AIM OF THE TASK
Given the records below, pull every line with the word "house" into the answer.
##### THE INPUT
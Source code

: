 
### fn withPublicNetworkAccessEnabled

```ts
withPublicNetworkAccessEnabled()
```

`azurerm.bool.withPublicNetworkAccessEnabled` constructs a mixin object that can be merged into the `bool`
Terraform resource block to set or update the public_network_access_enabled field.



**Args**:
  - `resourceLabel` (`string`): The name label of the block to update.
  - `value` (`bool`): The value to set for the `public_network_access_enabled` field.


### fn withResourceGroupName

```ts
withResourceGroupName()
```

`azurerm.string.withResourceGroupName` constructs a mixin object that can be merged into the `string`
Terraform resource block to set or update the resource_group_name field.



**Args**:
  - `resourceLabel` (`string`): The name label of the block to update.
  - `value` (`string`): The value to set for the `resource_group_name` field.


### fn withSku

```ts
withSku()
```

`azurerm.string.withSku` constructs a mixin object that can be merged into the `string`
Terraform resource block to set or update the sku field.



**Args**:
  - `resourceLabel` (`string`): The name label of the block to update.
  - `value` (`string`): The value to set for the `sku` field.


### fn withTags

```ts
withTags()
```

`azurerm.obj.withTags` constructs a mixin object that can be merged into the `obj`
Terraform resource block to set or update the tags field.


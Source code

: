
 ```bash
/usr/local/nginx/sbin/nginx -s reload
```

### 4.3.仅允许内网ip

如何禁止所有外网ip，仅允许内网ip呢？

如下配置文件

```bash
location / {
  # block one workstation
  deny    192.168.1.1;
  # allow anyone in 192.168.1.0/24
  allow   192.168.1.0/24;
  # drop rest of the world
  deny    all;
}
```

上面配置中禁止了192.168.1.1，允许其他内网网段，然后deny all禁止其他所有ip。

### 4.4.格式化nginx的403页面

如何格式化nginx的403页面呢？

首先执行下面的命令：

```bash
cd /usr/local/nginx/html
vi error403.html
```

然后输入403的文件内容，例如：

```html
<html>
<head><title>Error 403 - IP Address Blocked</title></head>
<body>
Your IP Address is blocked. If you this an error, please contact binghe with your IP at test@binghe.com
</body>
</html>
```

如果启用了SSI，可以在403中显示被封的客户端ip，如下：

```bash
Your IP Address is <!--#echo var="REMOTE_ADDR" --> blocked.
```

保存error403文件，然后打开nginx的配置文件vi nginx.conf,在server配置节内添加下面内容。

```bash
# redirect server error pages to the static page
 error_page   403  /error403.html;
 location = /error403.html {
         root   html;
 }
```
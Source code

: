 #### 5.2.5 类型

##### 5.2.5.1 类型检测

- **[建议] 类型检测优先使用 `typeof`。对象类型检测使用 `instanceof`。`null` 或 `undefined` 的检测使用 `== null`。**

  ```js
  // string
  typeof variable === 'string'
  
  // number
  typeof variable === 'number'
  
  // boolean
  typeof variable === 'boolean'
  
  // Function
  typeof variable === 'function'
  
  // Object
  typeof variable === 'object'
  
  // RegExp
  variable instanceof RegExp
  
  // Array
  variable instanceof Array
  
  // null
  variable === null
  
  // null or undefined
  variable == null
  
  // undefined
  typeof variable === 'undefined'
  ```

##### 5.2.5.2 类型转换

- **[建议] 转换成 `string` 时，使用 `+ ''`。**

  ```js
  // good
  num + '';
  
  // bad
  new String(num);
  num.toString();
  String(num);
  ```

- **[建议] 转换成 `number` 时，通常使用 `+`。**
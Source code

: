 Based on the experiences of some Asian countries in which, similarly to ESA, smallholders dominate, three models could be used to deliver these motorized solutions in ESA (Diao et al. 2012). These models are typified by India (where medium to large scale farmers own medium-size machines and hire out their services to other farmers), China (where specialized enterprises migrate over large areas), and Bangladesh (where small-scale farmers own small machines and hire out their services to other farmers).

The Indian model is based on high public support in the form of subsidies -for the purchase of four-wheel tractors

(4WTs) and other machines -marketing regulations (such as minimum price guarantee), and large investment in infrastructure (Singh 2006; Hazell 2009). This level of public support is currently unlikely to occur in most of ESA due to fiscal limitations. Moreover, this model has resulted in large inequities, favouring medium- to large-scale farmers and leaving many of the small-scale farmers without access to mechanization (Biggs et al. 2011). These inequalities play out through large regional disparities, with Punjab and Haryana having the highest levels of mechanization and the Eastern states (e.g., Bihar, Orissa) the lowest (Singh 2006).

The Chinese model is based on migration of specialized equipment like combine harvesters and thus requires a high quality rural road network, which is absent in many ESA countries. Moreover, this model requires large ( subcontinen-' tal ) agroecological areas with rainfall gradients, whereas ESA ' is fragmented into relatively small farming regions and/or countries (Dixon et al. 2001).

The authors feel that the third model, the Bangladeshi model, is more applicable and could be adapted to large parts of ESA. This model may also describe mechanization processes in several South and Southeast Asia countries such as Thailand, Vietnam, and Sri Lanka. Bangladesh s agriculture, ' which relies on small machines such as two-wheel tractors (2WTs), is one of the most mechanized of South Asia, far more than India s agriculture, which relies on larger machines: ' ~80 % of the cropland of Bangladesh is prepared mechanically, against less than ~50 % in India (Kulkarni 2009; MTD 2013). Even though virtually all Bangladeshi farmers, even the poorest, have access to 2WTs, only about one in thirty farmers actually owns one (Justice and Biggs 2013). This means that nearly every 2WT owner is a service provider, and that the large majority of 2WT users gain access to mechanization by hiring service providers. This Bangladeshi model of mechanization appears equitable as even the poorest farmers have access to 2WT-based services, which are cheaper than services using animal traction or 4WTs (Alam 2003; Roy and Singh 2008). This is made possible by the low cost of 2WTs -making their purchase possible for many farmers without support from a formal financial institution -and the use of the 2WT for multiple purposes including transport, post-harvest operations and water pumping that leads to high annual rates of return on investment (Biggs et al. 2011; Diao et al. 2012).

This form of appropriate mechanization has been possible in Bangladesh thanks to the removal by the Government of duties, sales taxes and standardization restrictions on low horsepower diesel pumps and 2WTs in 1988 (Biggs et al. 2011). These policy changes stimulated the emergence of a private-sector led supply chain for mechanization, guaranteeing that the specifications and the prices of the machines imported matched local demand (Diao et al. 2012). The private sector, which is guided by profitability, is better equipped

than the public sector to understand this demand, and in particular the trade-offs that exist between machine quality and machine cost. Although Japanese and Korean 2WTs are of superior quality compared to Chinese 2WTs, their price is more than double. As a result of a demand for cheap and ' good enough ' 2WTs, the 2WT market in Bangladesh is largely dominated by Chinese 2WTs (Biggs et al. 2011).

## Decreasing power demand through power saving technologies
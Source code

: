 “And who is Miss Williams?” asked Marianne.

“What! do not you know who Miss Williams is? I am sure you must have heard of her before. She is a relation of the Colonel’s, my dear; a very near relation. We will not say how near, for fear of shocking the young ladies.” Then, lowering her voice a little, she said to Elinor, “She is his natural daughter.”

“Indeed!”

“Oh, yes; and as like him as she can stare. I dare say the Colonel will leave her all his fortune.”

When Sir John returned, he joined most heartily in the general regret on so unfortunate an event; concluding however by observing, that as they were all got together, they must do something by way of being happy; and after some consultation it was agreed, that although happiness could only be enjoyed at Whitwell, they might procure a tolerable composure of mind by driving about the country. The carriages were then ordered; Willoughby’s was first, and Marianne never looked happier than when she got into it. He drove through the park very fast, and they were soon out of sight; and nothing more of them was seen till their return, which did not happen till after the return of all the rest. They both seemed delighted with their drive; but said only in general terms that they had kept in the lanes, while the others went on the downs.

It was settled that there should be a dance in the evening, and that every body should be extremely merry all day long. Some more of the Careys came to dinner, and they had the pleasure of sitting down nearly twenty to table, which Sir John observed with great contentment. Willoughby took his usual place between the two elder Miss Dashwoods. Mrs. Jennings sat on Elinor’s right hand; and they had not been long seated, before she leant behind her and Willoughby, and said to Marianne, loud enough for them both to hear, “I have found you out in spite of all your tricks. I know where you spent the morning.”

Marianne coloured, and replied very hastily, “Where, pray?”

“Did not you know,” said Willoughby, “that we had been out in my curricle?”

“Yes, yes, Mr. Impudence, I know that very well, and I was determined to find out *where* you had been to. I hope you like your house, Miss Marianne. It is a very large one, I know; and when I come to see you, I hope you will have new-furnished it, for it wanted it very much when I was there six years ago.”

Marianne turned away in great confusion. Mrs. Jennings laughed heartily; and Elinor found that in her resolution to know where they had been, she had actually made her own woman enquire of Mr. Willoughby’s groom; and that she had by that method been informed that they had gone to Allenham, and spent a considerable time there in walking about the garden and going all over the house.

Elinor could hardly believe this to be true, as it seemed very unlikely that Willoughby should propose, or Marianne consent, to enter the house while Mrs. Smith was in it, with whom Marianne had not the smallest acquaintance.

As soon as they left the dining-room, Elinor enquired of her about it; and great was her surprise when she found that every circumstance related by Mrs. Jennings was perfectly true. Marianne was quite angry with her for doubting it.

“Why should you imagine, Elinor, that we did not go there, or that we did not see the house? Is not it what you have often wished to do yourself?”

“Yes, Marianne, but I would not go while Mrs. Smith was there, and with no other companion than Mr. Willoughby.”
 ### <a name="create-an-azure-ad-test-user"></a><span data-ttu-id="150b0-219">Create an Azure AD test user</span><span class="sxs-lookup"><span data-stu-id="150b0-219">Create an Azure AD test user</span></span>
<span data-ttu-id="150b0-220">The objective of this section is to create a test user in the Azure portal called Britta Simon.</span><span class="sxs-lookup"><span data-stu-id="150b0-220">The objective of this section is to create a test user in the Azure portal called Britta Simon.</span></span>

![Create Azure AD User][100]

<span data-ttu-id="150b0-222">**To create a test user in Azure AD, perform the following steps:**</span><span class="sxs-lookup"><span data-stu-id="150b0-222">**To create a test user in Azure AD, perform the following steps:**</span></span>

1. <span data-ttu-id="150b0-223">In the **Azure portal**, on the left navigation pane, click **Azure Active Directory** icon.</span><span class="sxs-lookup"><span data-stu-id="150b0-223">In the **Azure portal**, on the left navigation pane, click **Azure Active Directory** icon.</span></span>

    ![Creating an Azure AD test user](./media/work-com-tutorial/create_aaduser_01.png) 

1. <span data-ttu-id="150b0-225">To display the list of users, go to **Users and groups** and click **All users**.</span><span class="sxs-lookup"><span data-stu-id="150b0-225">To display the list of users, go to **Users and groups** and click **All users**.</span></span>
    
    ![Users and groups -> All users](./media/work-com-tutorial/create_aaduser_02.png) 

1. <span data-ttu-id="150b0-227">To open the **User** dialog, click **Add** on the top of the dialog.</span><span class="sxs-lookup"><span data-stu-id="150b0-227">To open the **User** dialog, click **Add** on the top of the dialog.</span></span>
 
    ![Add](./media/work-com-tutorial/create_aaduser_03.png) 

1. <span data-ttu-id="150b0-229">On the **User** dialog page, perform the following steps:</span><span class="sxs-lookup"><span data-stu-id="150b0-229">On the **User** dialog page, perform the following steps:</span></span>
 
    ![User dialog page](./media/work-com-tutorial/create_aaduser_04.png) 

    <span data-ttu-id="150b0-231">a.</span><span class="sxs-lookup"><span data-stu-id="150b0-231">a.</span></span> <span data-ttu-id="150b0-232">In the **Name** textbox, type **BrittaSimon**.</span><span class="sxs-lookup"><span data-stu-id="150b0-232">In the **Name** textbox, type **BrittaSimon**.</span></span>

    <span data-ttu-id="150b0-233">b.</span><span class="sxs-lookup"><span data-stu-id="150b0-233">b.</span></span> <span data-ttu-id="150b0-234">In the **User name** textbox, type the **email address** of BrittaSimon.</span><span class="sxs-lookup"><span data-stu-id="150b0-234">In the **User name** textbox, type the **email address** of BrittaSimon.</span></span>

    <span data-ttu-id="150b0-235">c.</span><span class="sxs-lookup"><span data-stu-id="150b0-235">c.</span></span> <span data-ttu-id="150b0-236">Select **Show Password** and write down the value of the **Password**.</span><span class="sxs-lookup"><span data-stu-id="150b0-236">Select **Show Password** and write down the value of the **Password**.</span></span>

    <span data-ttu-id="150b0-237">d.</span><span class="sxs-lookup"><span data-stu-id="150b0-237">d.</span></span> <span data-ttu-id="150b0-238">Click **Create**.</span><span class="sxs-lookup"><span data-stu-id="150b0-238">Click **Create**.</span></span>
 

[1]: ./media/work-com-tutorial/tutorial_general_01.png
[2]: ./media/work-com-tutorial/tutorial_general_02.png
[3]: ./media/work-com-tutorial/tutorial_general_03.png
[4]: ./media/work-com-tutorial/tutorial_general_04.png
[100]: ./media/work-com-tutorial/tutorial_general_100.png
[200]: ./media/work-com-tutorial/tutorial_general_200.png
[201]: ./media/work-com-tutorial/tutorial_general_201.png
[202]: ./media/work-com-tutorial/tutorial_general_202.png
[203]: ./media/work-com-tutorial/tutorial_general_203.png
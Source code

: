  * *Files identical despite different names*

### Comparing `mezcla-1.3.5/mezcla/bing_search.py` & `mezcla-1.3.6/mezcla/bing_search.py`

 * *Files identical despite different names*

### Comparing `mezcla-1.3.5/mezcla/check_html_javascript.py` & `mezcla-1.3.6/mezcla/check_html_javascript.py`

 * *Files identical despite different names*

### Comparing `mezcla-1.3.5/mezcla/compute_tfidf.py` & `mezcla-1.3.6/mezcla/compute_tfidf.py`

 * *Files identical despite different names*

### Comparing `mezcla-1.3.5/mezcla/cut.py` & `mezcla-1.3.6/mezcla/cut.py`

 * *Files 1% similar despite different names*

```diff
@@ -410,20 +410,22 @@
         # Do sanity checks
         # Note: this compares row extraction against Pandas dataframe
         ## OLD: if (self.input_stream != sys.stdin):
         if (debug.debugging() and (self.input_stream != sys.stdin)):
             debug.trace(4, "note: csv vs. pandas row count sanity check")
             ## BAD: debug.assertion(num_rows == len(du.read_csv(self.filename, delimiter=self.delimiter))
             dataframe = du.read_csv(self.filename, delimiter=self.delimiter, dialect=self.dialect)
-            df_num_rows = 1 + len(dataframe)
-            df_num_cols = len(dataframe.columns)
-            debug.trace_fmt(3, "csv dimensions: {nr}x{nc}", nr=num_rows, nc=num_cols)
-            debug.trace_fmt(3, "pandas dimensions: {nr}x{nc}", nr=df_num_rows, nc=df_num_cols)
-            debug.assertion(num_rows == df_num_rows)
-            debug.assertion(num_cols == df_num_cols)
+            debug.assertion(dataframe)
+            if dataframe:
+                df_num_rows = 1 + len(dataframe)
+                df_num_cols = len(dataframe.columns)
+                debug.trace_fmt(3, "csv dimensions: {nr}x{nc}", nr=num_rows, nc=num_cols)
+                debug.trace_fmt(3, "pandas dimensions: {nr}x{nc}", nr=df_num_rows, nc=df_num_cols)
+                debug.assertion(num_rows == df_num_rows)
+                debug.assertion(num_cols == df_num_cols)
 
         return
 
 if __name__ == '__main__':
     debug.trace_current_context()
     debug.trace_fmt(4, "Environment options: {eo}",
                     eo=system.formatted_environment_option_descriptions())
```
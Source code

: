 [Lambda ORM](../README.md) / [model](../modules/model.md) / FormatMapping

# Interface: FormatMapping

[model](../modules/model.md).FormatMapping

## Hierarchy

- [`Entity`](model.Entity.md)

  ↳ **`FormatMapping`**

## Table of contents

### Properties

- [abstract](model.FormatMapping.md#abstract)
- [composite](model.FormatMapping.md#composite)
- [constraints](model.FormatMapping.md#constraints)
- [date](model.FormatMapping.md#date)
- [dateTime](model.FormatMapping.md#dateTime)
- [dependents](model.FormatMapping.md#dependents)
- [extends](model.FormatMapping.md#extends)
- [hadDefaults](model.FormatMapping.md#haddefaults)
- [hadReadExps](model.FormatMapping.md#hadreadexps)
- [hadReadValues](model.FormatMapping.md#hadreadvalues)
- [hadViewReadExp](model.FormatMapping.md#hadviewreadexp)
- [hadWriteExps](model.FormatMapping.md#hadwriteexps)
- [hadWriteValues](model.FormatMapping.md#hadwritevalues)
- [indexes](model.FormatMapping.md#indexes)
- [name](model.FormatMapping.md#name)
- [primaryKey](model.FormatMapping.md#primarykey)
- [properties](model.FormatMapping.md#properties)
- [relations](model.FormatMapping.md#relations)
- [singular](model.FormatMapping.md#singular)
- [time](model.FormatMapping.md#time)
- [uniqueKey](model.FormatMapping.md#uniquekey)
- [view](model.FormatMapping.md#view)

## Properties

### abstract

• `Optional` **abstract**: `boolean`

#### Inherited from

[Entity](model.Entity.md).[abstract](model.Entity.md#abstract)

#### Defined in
##########
RESPONSE AREA
“Yes, yes, Mr. Impudence, I know that very well, and I was determined to find out *where* you had been to. I hope you like your house, Miss Marianne. It is a very large one, I know; and when I come to see you, I hope you will have new-furnished it, for it wanted it very much when I was there six years ago.”
Marianne turned away in great confusion. Mrs. Jennings laughed heartily; and Elinor found that in her resolution to know where they had been, she had actually made her own woman enquire of Mr. Willoughby’s groom; and that she had by that method been informed that they had gone to Allenham, and spent a considerable time there in walking about the garden and going all over the house.
Elinor could hardly believe this to be true, as it seemed very unlikely that Willoughby should propose, or Marianne consent, to enter the house while Mrs. Smith was in it, with whom Marianne had not the smallest acquaintance.
“Why should you imagine, Elinor, that we did not go there, or that we did not see the house? Is not it what you have often wished to do yourself?”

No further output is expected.